WHAT TO PRODUCE.
Across the whole listing, filter for the string "learning" and copy every line that has it.

:::

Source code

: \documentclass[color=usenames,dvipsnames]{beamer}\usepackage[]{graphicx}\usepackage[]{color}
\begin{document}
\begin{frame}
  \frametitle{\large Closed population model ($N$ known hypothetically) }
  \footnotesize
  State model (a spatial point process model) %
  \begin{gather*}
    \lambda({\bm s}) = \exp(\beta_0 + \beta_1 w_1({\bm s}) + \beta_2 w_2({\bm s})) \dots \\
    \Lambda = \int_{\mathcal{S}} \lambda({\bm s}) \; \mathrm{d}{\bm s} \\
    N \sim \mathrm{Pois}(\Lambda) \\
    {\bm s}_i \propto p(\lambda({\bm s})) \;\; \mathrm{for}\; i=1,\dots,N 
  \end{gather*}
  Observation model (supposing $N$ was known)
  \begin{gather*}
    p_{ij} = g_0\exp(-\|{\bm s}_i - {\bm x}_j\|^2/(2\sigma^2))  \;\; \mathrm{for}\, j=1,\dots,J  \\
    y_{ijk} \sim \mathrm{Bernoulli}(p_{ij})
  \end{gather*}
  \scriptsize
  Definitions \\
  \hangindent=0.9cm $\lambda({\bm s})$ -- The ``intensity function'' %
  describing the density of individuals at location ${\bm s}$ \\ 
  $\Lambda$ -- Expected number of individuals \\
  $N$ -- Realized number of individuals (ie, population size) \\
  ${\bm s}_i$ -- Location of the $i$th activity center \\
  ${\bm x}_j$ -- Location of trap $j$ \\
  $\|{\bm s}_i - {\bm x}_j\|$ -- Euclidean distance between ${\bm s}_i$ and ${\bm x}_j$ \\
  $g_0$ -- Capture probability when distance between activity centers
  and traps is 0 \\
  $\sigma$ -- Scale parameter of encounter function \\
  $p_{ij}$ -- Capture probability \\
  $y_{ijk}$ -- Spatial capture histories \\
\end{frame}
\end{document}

:::

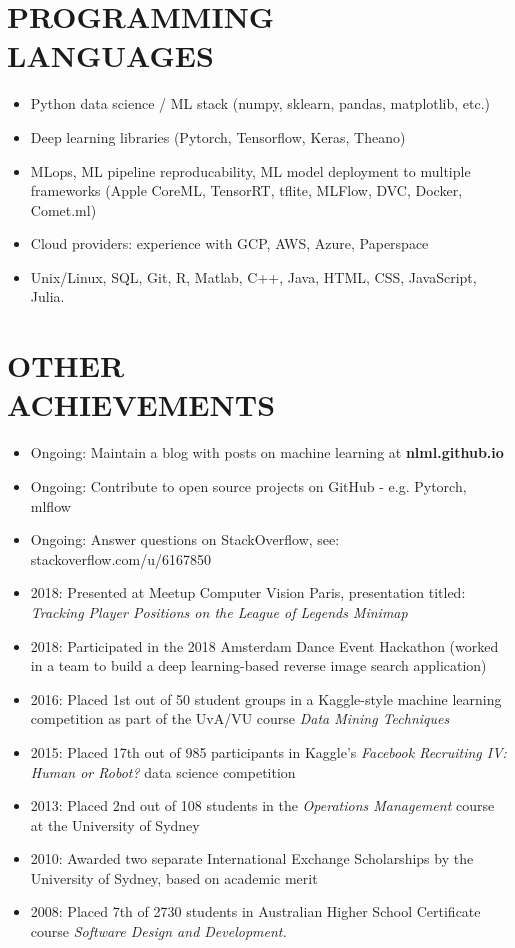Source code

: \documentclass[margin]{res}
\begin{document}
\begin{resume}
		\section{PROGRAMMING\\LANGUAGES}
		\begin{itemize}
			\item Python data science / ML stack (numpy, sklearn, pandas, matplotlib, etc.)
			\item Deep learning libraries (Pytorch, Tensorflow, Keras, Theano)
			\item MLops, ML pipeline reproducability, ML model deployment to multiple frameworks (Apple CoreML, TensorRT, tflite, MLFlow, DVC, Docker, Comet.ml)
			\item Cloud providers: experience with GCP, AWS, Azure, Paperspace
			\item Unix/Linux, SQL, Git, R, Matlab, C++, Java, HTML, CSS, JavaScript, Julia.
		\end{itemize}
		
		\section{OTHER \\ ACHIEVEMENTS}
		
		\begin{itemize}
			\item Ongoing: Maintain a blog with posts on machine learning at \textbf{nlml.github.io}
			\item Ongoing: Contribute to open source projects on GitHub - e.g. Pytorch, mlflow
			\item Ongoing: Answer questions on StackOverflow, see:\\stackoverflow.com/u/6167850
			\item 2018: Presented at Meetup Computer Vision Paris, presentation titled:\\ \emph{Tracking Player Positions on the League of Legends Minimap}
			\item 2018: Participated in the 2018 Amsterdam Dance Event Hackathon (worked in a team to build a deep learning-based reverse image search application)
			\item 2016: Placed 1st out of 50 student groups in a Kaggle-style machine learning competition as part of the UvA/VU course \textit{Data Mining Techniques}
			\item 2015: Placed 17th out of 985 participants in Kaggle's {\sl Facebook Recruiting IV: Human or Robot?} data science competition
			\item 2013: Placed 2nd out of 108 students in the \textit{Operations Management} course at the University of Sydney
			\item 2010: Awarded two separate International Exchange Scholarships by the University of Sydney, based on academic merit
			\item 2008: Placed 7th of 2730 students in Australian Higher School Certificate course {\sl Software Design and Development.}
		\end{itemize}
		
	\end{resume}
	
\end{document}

:::

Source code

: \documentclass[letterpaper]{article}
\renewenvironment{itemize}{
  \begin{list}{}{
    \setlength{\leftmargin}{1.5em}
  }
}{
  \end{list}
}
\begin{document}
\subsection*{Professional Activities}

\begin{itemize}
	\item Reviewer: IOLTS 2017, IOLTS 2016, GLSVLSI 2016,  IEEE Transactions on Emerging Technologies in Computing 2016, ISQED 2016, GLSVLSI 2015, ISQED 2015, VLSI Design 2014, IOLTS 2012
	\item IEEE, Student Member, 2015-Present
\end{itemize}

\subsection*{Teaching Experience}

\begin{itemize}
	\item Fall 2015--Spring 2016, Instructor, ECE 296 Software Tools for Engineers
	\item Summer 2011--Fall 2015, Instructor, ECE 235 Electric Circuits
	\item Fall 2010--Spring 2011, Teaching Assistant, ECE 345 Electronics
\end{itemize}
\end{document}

:::

SOLVED PROBLEM.
			\item Deep learning libraries (Pytorch, Tensorflow, Keras, Theano)
			\item Ongoing: Maintain a blog with posts on machine learning at \textbf{nlml.github.io}
			\item 2018: Participated in the 2018 Amsterdam Dance Event Hackathon (worked in a team to build a deep learning-based reverse image search application)
			\item 2016: Placed 1st out of 50 student groups in a Kaggle-style machine learning competition as part of the UvA/VU course \textit{Data Mining Techniques}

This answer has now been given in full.